- Exercise prompt -
Take every line from the entries below that includes the word "Testament" and copy it.
===== Extracted material
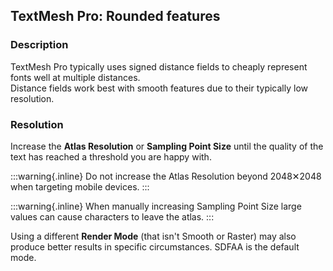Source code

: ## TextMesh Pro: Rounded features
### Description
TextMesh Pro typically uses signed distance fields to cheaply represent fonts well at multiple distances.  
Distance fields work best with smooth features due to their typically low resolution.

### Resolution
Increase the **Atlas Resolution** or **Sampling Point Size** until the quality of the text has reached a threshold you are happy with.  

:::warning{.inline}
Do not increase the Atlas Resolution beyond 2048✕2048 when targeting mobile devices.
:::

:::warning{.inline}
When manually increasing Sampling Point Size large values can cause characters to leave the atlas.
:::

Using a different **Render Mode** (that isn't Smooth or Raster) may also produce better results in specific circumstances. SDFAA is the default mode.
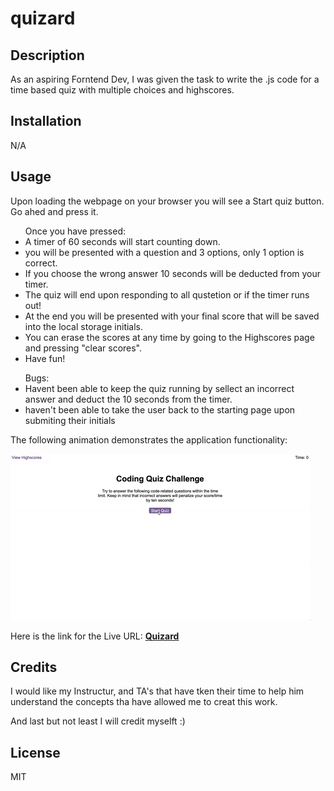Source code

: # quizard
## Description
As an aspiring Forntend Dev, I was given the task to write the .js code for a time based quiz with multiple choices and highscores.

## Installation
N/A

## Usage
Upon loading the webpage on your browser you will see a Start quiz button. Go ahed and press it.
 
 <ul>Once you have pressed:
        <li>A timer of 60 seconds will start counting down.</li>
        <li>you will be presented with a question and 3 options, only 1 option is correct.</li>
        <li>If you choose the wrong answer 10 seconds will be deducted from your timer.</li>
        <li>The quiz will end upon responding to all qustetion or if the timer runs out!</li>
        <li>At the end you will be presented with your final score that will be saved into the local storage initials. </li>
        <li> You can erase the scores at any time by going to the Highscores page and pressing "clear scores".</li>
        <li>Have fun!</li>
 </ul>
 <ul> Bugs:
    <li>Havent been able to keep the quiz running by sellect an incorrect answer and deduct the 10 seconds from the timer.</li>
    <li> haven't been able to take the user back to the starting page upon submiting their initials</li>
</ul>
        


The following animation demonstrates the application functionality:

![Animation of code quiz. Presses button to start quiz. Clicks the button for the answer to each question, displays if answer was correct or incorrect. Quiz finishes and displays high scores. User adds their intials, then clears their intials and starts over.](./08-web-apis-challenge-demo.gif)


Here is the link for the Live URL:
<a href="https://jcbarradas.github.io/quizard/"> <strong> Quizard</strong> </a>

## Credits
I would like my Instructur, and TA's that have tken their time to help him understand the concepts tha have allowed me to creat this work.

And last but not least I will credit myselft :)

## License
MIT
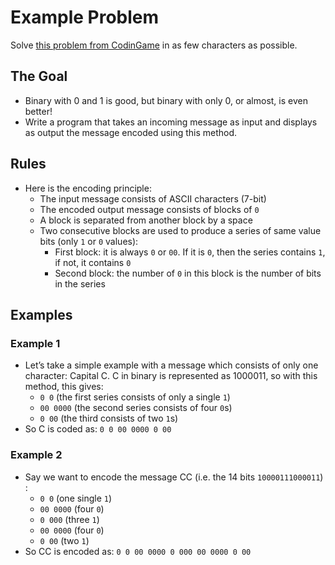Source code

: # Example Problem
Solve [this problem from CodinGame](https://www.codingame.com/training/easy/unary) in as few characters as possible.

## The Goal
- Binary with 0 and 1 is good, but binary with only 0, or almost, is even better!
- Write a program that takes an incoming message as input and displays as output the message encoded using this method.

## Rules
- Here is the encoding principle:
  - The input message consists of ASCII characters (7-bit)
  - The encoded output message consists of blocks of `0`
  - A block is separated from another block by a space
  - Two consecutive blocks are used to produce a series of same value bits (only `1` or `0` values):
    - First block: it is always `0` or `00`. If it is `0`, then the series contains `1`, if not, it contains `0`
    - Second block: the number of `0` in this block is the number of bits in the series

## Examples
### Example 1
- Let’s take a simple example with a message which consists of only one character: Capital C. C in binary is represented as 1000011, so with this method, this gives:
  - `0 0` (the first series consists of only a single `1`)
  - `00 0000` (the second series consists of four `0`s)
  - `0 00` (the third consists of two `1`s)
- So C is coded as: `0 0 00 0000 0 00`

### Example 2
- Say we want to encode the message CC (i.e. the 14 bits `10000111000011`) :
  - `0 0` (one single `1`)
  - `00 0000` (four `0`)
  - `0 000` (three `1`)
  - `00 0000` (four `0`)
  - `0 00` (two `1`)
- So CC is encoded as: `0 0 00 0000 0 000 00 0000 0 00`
==========
===== Extracted material
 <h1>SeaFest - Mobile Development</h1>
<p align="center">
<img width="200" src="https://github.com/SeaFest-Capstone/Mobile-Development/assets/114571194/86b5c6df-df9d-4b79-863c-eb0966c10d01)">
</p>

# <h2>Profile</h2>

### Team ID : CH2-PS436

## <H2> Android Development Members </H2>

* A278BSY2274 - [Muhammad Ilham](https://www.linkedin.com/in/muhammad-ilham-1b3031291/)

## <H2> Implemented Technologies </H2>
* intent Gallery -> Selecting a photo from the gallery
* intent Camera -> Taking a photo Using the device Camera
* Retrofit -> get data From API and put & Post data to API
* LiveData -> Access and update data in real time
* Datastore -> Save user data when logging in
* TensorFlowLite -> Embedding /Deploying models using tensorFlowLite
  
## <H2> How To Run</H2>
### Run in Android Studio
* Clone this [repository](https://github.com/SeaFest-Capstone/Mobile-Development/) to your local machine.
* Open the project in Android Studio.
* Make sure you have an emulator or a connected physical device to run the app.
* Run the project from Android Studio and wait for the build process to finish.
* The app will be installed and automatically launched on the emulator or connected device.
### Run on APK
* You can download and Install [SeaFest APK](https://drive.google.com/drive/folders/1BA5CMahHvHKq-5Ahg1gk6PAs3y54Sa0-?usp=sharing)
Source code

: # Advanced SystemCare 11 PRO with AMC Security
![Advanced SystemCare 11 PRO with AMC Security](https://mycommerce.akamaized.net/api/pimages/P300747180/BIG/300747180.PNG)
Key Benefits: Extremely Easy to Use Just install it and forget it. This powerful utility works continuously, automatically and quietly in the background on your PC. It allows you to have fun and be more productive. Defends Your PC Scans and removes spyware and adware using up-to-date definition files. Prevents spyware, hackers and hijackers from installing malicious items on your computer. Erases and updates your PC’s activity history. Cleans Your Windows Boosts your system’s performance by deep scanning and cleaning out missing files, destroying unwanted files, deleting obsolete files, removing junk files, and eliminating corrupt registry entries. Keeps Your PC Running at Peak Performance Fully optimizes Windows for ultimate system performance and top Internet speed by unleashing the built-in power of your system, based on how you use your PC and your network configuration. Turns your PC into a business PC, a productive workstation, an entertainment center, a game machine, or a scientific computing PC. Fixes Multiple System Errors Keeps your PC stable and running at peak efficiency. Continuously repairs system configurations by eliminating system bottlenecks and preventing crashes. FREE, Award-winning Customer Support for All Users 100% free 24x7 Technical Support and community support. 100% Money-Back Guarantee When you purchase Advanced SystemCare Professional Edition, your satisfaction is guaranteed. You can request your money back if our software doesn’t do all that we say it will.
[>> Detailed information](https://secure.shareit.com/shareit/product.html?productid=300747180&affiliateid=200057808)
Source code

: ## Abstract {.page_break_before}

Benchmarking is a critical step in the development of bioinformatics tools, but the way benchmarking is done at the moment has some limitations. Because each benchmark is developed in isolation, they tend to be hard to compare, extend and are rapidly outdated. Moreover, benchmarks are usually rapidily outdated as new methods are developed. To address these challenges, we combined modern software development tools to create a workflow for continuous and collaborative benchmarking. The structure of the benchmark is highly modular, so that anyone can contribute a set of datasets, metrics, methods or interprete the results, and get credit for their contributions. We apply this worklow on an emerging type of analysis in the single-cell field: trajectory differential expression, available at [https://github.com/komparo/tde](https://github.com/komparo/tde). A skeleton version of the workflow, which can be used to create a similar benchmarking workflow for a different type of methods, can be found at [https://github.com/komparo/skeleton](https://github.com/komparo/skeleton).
==========
===== Extracted material
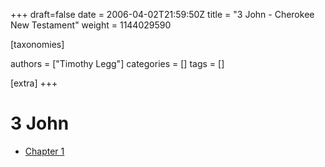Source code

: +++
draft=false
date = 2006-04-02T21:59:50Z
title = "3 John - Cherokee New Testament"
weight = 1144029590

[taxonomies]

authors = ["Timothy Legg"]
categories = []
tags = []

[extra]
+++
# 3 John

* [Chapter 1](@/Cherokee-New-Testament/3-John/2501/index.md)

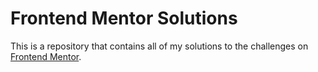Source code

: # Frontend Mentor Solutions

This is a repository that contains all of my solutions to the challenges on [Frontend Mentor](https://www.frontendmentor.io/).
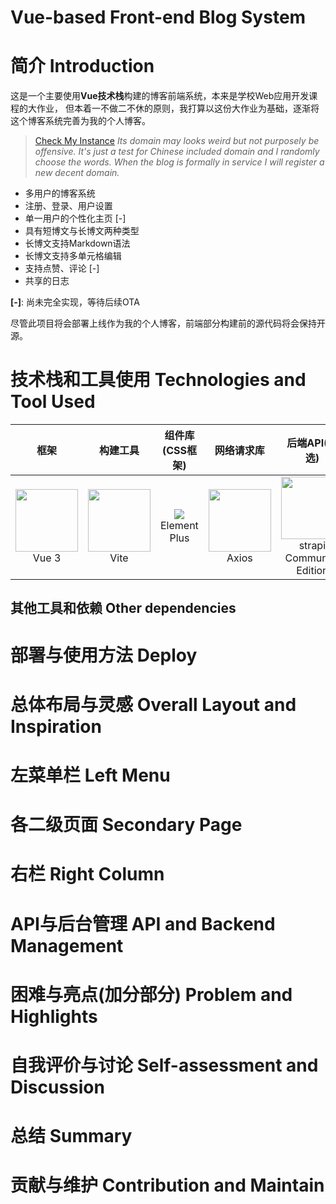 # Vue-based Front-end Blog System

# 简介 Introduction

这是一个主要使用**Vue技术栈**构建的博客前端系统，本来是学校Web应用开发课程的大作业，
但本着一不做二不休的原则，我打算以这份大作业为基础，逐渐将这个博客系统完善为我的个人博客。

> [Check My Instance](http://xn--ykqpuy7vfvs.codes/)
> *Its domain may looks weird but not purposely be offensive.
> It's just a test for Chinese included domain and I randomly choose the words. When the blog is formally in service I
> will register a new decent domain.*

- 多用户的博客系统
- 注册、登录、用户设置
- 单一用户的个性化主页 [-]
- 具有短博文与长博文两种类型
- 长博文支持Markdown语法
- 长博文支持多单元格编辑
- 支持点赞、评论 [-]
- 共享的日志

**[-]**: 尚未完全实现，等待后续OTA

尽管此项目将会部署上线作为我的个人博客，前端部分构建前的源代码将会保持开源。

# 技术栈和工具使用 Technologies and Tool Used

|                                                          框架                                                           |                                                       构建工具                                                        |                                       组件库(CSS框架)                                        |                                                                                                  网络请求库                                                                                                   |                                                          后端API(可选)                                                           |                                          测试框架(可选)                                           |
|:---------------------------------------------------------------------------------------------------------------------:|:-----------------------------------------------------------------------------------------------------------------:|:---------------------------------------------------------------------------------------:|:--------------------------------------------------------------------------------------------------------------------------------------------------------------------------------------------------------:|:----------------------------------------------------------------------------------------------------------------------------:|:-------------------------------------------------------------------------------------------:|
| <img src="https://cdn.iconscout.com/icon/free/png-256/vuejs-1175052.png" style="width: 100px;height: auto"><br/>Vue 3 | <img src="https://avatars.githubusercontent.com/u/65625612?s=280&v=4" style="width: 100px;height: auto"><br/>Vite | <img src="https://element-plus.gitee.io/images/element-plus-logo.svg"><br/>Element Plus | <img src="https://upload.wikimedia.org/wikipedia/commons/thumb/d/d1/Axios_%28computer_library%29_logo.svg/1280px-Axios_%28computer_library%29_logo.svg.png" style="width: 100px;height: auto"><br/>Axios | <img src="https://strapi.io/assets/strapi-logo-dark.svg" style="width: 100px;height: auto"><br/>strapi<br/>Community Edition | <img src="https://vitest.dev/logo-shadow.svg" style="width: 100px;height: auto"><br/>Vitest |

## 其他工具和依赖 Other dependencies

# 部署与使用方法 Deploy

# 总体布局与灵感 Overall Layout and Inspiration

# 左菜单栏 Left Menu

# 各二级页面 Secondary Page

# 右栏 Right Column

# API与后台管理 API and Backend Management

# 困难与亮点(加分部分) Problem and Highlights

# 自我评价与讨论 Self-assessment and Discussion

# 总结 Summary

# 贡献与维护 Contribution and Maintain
==========
- The completed task -
title = "3 John - Cherokee New Testament"
* [Chapter 1](@/Cherokee-New-Testament/3-John/2501/index.md)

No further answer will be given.